And even if there were no benefits or draw backs to either power/spool wise. Smaller piping is much easier to package, is cheaper, and is thicker wall to boot usually. Not to mention a 2.5 or 3" pipe doesn't neck down to a typical T6 divided flange inlet well. Easier to double wrap etc. Wouldn't' suggest it for 4 sec drag cars but for street strip burnout machines its more than enough for 1000ish crank hp in my experience.
#13
8 Second Club
iTrader: (13)
Its odd you say that as I've heard and experienced the opposite. Heard others big names say the same as you though. That larger piping net more power up top. Others state they are able to run smaller piping and a larger housing/turbo with the smaller piping netting less over all back pressure and better response. Which is what I experienced.

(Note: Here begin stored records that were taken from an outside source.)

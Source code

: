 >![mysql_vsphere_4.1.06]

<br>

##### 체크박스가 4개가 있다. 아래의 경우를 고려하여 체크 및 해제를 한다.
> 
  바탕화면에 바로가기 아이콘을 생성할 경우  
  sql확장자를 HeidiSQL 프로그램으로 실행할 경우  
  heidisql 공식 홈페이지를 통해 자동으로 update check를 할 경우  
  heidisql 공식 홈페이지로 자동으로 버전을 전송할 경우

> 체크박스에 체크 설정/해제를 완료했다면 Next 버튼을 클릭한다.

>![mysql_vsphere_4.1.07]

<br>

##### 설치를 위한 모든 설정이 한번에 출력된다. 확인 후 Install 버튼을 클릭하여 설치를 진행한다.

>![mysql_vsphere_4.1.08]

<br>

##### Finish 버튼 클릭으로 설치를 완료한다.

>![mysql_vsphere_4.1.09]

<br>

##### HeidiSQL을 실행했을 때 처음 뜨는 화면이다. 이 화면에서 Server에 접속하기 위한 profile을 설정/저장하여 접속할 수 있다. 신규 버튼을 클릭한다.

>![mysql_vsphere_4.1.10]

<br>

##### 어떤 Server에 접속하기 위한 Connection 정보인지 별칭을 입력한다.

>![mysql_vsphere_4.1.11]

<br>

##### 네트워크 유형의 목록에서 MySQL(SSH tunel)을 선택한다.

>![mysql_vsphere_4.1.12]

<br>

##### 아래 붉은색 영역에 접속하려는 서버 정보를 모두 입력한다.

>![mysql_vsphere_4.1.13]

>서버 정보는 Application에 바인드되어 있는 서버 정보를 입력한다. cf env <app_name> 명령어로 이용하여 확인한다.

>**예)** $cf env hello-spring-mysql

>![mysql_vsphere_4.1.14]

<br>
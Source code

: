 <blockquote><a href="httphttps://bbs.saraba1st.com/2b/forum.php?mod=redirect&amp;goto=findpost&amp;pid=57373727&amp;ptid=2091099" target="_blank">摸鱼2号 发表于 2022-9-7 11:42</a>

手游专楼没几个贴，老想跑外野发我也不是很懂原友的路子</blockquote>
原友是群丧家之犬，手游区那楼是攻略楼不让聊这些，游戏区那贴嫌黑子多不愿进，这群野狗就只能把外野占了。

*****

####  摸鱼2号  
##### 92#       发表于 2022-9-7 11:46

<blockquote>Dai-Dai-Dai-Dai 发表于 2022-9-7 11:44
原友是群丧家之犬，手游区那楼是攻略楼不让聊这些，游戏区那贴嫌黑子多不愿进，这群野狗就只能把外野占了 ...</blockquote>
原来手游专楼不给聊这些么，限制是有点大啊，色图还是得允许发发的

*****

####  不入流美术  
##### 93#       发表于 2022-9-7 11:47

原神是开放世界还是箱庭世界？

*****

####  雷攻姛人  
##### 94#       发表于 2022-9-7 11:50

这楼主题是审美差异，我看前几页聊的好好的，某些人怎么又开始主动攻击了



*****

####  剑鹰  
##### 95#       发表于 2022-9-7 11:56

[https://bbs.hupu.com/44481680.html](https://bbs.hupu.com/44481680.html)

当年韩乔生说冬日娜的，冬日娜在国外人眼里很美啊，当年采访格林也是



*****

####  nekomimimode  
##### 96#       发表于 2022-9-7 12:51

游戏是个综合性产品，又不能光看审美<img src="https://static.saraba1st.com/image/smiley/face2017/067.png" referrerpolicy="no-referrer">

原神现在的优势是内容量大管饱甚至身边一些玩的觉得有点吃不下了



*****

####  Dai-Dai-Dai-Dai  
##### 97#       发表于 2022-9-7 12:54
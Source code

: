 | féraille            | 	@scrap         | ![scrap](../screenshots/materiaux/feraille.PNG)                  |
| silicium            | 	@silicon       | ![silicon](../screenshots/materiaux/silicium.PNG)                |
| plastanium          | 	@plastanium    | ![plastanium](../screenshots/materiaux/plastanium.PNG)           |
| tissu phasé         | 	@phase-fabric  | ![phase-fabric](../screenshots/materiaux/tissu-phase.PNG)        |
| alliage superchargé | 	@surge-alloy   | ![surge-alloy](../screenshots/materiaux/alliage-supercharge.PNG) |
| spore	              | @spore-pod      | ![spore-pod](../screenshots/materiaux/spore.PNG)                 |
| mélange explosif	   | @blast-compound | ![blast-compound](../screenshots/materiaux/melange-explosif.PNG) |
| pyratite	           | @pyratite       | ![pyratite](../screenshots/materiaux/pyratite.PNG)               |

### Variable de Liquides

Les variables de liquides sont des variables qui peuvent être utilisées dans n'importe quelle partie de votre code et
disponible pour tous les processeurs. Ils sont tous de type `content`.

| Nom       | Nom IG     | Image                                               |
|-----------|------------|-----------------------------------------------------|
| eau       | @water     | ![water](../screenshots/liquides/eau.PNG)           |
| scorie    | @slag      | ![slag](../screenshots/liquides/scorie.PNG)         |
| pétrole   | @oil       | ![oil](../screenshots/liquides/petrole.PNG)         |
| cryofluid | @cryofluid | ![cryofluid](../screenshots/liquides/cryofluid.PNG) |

I think it will depend alot on the engine used and its na power output. Mild motors would benefit much less from the larger piping. Makes sense with what I've done anyway. Not saying its "right". The diff between 2.5" to 2" was pretty night/day on my mild 5.3. went from not being able to spool the T4 S475 turbo at all, to spooling it very easily. (had way too tight of a converter and lazy compression). Then stepping up to a T6 S480... and spooling that very quickly as well. Not that a proper 2.5"/3" setup can't do the same. But with my particular setup/tune it couldn't and the only change was a 2" hotside.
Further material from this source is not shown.